Households in Carlow and across Ireland with the lowest incomes faced higher inflation than those with the highest income, according to figures released by the Central Statistics Office (CSO).
Compared with the annual Consumer Price Index (CPI) inflation figure of 6.7% in March 2022, a new breakdown by the CSO shows that households with the lowest incomes experienced higher inflation, up to 7.6%, while those in the highest income category had annual estimated inflation of 6.1%
Households paying a mortgage had estimated annual inflation of 6.3% while for households that own their home outright, inflation was estimated to be 7.0%
Households that rent their home had a higher than average inflation rate of 7.0% for those renting from a private owner and 7.3% for those renting from a local authority.
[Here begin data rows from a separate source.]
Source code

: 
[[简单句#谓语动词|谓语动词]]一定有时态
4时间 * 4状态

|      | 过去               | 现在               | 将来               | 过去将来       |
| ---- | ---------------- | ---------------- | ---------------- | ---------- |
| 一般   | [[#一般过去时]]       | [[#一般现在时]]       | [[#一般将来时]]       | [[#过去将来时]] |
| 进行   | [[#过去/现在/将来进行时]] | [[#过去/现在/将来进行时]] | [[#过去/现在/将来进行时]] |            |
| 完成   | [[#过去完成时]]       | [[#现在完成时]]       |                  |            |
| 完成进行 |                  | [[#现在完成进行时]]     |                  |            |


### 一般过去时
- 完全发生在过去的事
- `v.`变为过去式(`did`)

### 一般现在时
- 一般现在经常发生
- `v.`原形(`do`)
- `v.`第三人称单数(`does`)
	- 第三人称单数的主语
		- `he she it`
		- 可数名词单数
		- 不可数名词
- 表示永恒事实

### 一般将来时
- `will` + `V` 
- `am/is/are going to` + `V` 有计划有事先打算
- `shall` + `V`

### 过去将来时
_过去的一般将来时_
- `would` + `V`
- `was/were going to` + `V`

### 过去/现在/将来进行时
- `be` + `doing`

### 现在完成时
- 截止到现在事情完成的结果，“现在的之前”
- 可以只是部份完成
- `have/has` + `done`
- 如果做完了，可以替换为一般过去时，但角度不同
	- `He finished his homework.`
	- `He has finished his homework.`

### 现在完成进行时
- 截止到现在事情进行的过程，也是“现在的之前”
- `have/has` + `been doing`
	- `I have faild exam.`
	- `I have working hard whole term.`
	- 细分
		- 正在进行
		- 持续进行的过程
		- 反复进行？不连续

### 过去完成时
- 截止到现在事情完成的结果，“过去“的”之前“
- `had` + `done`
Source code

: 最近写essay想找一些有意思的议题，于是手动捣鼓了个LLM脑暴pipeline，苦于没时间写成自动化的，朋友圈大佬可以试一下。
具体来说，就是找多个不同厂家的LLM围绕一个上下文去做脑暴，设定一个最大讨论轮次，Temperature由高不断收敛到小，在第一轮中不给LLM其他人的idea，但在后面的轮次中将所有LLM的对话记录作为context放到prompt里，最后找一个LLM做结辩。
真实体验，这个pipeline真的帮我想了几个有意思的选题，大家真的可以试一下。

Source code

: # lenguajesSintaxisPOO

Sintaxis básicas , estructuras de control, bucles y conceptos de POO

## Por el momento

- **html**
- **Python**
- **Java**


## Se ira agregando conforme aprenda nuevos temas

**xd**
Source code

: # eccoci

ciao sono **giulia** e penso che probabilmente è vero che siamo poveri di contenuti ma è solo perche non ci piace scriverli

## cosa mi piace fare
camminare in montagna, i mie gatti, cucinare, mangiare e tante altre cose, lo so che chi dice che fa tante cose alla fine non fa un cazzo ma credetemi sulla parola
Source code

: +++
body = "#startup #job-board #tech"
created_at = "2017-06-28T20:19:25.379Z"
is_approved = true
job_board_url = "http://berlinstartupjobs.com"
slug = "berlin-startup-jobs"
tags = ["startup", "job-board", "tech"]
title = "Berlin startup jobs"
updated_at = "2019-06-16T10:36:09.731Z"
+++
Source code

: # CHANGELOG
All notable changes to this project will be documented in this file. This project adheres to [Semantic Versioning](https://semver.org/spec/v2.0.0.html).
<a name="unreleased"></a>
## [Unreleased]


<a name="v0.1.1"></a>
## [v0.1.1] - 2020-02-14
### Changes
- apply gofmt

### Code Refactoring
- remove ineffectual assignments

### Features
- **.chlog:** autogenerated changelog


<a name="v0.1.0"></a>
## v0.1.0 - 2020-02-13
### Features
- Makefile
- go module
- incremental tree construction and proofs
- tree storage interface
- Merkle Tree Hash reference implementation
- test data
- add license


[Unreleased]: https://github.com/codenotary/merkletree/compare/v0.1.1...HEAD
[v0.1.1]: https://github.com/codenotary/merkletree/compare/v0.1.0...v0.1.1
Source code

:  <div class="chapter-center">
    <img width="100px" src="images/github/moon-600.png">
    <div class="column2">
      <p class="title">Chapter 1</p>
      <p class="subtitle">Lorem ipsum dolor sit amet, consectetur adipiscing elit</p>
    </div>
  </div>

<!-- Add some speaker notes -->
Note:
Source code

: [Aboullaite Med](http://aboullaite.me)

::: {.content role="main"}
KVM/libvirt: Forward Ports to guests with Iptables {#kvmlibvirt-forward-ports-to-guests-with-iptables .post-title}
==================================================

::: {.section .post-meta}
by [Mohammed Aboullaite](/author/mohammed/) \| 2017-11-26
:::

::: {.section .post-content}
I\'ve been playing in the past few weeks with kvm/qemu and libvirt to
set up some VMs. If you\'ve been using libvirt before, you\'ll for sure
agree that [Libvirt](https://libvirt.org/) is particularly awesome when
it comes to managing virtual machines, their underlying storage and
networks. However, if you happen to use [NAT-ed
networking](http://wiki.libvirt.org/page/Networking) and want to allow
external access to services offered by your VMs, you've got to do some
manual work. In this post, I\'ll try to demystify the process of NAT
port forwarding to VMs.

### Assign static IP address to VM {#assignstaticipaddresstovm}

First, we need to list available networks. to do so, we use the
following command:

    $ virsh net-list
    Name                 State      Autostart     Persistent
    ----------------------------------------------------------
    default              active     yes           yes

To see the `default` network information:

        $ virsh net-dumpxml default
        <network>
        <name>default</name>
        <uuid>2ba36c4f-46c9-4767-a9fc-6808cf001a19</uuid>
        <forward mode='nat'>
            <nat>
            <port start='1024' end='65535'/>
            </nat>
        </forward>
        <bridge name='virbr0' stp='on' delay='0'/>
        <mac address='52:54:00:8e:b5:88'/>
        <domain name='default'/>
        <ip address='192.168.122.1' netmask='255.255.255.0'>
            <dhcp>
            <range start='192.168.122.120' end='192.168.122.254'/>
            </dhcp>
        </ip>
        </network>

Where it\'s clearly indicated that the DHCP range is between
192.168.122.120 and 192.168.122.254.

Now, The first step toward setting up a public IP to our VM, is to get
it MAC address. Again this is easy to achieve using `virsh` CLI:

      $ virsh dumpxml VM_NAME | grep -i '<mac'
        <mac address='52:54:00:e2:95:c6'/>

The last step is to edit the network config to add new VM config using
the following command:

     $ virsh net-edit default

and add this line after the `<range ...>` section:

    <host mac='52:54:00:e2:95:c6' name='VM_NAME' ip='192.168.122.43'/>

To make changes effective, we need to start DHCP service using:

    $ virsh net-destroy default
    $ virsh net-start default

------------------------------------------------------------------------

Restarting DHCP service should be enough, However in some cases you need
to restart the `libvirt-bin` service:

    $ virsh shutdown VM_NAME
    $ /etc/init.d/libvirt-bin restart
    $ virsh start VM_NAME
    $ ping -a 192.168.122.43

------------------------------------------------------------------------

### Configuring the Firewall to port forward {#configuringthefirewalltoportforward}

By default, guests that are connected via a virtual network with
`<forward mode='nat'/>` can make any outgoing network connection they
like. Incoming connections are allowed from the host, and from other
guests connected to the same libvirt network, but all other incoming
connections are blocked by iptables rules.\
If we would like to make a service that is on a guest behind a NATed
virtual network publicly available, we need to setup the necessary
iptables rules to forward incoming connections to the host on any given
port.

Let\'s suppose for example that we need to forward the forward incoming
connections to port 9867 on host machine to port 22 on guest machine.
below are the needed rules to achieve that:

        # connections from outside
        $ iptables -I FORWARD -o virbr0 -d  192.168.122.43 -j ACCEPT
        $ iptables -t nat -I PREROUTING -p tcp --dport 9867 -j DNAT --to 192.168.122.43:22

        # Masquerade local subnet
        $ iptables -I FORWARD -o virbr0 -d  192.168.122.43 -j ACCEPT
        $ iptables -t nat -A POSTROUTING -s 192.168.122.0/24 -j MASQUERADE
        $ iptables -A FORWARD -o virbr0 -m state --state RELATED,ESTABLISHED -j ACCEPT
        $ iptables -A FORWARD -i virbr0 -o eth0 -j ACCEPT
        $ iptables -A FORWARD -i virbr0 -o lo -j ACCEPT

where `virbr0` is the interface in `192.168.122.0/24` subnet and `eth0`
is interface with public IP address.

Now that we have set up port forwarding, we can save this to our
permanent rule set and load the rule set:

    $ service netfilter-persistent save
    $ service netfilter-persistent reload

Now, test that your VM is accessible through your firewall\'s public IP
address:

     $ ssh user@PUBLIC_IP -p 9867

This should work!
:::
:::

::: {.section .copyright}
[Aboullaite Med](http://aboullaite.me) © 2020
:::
Compared with the March 2022 CPI figure of 6.7%, the annual inflation rate was 6.5% for urban households and 7.3% for rural households
Households where the household reference person is aged under 35 had estimated inflation of 6.6%, and where the reference person is aged 65 or over, annual inflation was estimated to be 7.2%
Higher than average inflation was observed for households of one adult (7.7%), one adult with children (7.2%) or two adults without children (6.9%).
Edel Flannery, senior statistician in the prices division, said: “The increasing rate of inflation since the middle of 2021 has prompted greater interest in price change and its effects on households. The CPI is a measure of average inflation for all households.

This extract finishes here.